(Records from a data source)

#####

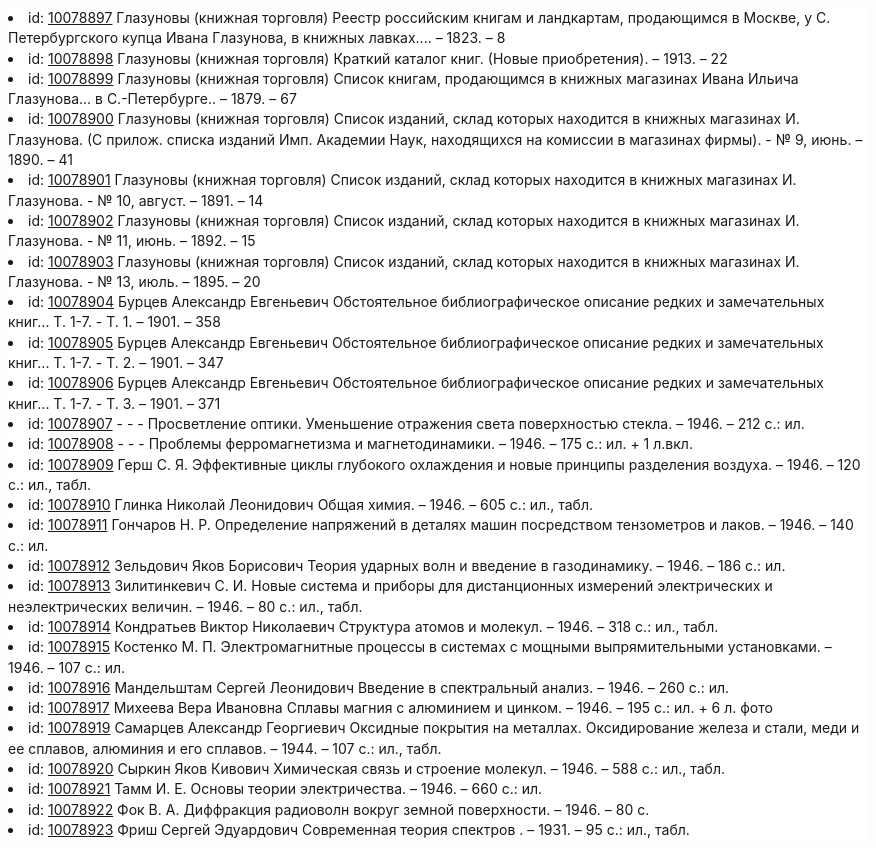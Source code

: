 <li>id: <a href="http://books.e-heritage.ru/book/10078897">10078897</a>	Глазуновы (книжная торговля) Реестр российским книгам и ландкартам, продающимся в Москве, у С. Петербургского купца Ивана Глазунова, в книжных лавках.... – 1823. – 8</li>
<li>id: <a href="http://books.e-heritage.ru/book/10078898">10078898</a>	Глазуновы (книжная торговля) Краткий каталог книг. (Новые приобретения). – 1913. – 22</li>
<li>id: <a href="http://books.e-heritage.ru/book/10078899">10078899</a>	Глазуновы (книжная торговля) Список книгам, продающимся в книжных магазинах Ивана Ильича Глазунова... в С.-Петербурге.. – 1879. – 67</li>
<li>id: <a href="http://books.e-heritage.ru/book/10078900">10078900</a>	Глазуновы (книжная торговля) Список изданий, склад которых находится в книжных магазинах И. Глазунова. (С прилож. списка изданий Имп. Академии Наук, находящихся на комиссии в магазинах фирмы). - № 9, июнь. – 1890. – 41</li>
<li>id: <a href="http://books.e-heritage.ru/book/10078901">10078901</a>	Глазуновы (книжная торговля) Список изданий, склад которых находится в книжных магазинах И. Глазунова. - № 10, август. – 1891. – 14</li>
<li>id: <a href="http://books.e-heritage.ru/book/10078902">10078902</a>	Глазуновы (книжная торговля) Список изданий, склад которых находится в книжных магазинах И. Глазунова. - № 11, июнь. – 1892. – 15</li>
<li>id: <a href="http://books.e-heritage.ru/book/10078903">10078903</a>	Глазуновы (книжная торговля) Список изданий, склад которых находится в книжных магазинах И. Глазунова. - № 13, июль. – 1895. – 20</li>
<li>id: <a href="http://books.e-heritage.ru/book/10078904">10078904</a>	Бурцев Александр Евгеньевич Обстоятельное библиографическое описание редких и замечательных книг... Т. 1-7. - Т. 1. – 1901. – 358</li>
<li>id: <a href="http://books.e-heritage.ru/book/10078905">10078905</a>	Бурцев Александр Евгеньевич Обстоятельное библиографическое описание редких и замечательных книг... Т. 1-7. - Т. 2. – 1901. – 347</li>
<li>id: <a href="http://books.e-heritage.ru/book/10078906">10078906</a>	Бурцев Александр Евгеньевич Обстоятельное библиографическое описание редких и замечательных книг... Т. 1-7. - Т. 3. – 1901. – 371</li>
<li>id: <a href="http://books.e-heritage.ru/book/10078907">10078907</a>	- - - Просветление оптики. Уменьшение отражения света поверхностью стекла. – 1946. – 212 с.: ил.</li>
<li>id: <a href="http://books.e-heritage.ru/book/10078908">10078908</a>	- - - Проблемы ферромагнетизма и магнетодинамики. – 1946. – 175 с.: ил. + 1 л.вкл.</li>
<li>id: <a href="http://books.e-heritage.ru/book/10078909">10078909</a>	Герш С. Я. Эффективные циклы глубокого охлаждения и новые принципы разделения воздуха. – 1946. – 120 с.: ил., табл.</li>
<li>id: <a href="http://books.e-heritage.ru/book/10078910">10078910</a>	Глинка Николай Леонидович Общая химия. – 1946. – 605 с.: ил., табл.</li>
<li>id: <a href="http://books.e-heritage.ru/book/10078911">10078911</a>	Гончаров Н. Р. Определение напряжений в деталях машин посредством тензометров и лаков. – 1946. – 140 с.: ил.</li>
<li>id: <a href="http://books.e-heritage.ru/book/10078912">10078912</a>	Зельдович Яков Борисович Теория ударных волн и введение в газодинамику. – 1946. – 186 с.: ил.</li>
<li>id: <a href="http://books.e-heritage.ru/book/10078913">10078913</a>	Зилитинкевич С. И. Новые система и приборы для дистанционных измерений электрических и неэлектрических величин. – 1946. – 80 с.: ил., табл.</li>
<li>id: <a href="http://books.e-heritage.ru/book/10078914">10078914</a>	Кондратьев Виктор Николаевич Структура атомов и молекул. – 1946. – 318 с.: ил., табл.</li>
<li>id: <a href="http://books.e-heritage.ru/book/10078915">10078915</a>	Костенко М. П. Электромагнитные процессы в системах с мощными выпрямительными установками. – 1946. – 107 с.: ил.</li>
<li>id: <a href="http://books.e-heritage.ru/book/10078916">10078916</a>	Мандельштам Сергей Леонидович Введение в спектральный анализ. – 1946. – 260 с.: ил.</li>
<li>id: <a href="http://books.e-heritage.ru/book/10078917">10078917</a>	Михеева Вера Ивановна Сплавы магния с алюминием и цинком. – 1946. – 195 с.: ил. + 6 л. фото</li>
<li>id: <a href="http://books.e-heritage.ru/book/10078919">10078919</a>	Самарцев Александр Георгиевич Оксидные покрытия на металлах. Оксидирование железа и стали, меди и ее сплавов, алюминия и его сплавов. – 1944. – 107 с.: ил., табл.</li>
<li>id: <a href="http://books.e-heritage.ru/book/10078920">10078920</a>	Сыркин Яков Кивович Химическая связь и строение молекул. – 1946. – 588 с.: ил., табл.</li>
<li>id: <a href="http://books.e-heritage.ru/book/10078921">10078921</a>	Тамм И. Е. Основы теории электричества. – 1946. – 660 с.: ил.</li>
<li>id: <a href="http://books.e-heritage.ru/book/10078922">10078922</a>	Фок В. А. Диффракция радиоволн вокруг земной поверхности. – 1946. – 80 с.</li>
<li>id: <a href="http://books.e-heritage.ru/book/10078923">10078923</a>	Фриш Cергей Эдуардович Современная теория спектров . – 1931. – 95 с.: ил., табл.</li>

#####

WHAT YOU WILL DO:
Look back at the entries above. Retype the line with "660 с.: ил.</li>", the line with "1946. – 80 с.</li>", and all lines in between.

RESPONSE FOR THIS EXERCISE:
<li>id: <a href="http://books.e-heritage.ru/book/10078921">10078921</a>	Тамм И. Е. Основы теории электричества. – 1946. – 660 с.: ил.</li>
<li>id: <a href="http://books.e-heritage.ru/book/10078922">10078922</a>	Фок В. А. Диффракция радиоволн вокруг земной поверхности. – 1946. – 80 с.</li>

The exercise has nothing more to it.